Limit batch size of incremental inputs（限制增量输入的批次大小）¶

Typically, when an output dataset is built incrementally, all unprocessed transactions of each input dataset are processed in the same job. However, in some situations, the number of transactions processed by a job can vary significantly:

An incremental transform is built in SNAPSHOT mode and the entire input is read from the beginning (for example, the semantic version of the transform was increased).
An input dataset has accumulated many transactions of data, so a downstream incremental transform now has to process many transactions in a single job.

You can configure a transaction limit on each incremental input of a transform to constrain the amount of data read in each job.

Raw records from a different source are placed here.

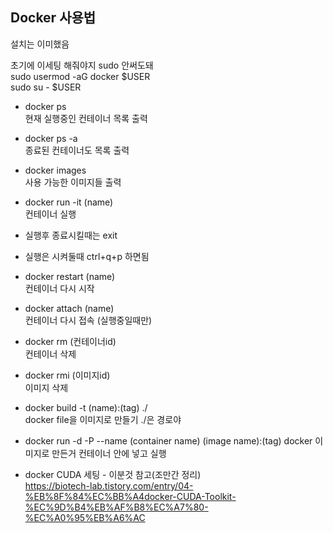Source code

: Docker 사용법
-------------------

설치는 이미했음

초기에 이세팅 해줘야지 sudo 안써도돼   
sudo usermod -aG docker $USER   
sudo su - $USER

- docker ps  
현재 실행중인 컨테이너 목록 출력
- docker ps -a   
종료된 컨테이너도 목록 출력
  
- docker images   
사용 가능한 이미지들 출력
  
- docker run -it (name)   
컨테이너 실행
  
- 실행후 종료시킬때는 exit   
- 실행은 시켜둘때 ctrl+q+p 하면됨

- docker restart (name)   
컨테이너 다시 시작
  
- docker attach (name)   
컨테이너 다시 접속 (실행중일때만)

- docker rm (컨테이너id)   
  컨테이너 삭제

- docker rmi (이미지id)   
   이미지 삭제

- docker build -t (name):(tag) ./   
docker file을 이미지로 만들기  ./은 경로야
  
- docker run -d -P --name (container name) (image name):(tag)
docker 이미지로 만든거 컨테이너 안에 넣고 실행 


- docker CUDA 세팅 - 이분것 참고(조만간 정리)   
https://biotech-lab.tistory.com/entry/04-%EB%8F%84%EC%BB%A4docker-CUDA-Toolkit-%EC%9D%B4%EB%AF%B8%EC%A7%80-%EC%A0%95%EB%A6%AC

The example below configures an incremental transform to use the following:

Two incremental inputs, each with a different transaction limit
An incremental input that does not use a transaction limit
A snapshot input

from transforms.api import transform, Input, Output, incremental

@incremental(
    v2_semantics=True,
    strict_append=True,
    snapshot_inputs=["snapshot_input"]
)
@transform(
    # Incremental input configured to read a maximum of 3 transactions
    input_1=Input("/examples/input_1", transaction_limit=3),

    # Incremental input configured to read a maximum of 2 transactions
    input_2=Input("/examples/input_2", transaction_limit=2),

    # Incremental input without a transaction limit
    input_3=Input("/examples/input_3"),

    # Snapshot input whose entire view is read each time
    snapshot_input=Input("/examples/input_4"),

    output=Output("/examples/output")
)
def compute(input_1, input_2, input_3, snapshot_input, output):
    ...

Create a build schedule to keep outputs up to date¶

When transaction limits are enabled, a dataset may still be out of date with the latest upstream data after a successful build since only a portion of the data would have been processed. You can configure a schedule to keep building the output dataset until it is up to date with its inputs by following the below steps:

Navigate to Data Lineage.
Open the Manage schedule tab in the panel to the right and choose to Create new schedule.
Set the target resource as the output dataset of the incremental transform configured with transaction limits.
In the When to build section, choose an option and configure any additional frequency details:
When specific resource(s) update
At a specific time
When triggered manually
When multiple time or event conditions are met
Scroll down to and expand the Advanced options section at the bottom of the panel.
Enable the option to Re-trigger schedule upon completion of a successful build.
Select Save at the top right of your screen to save the schedule configuration.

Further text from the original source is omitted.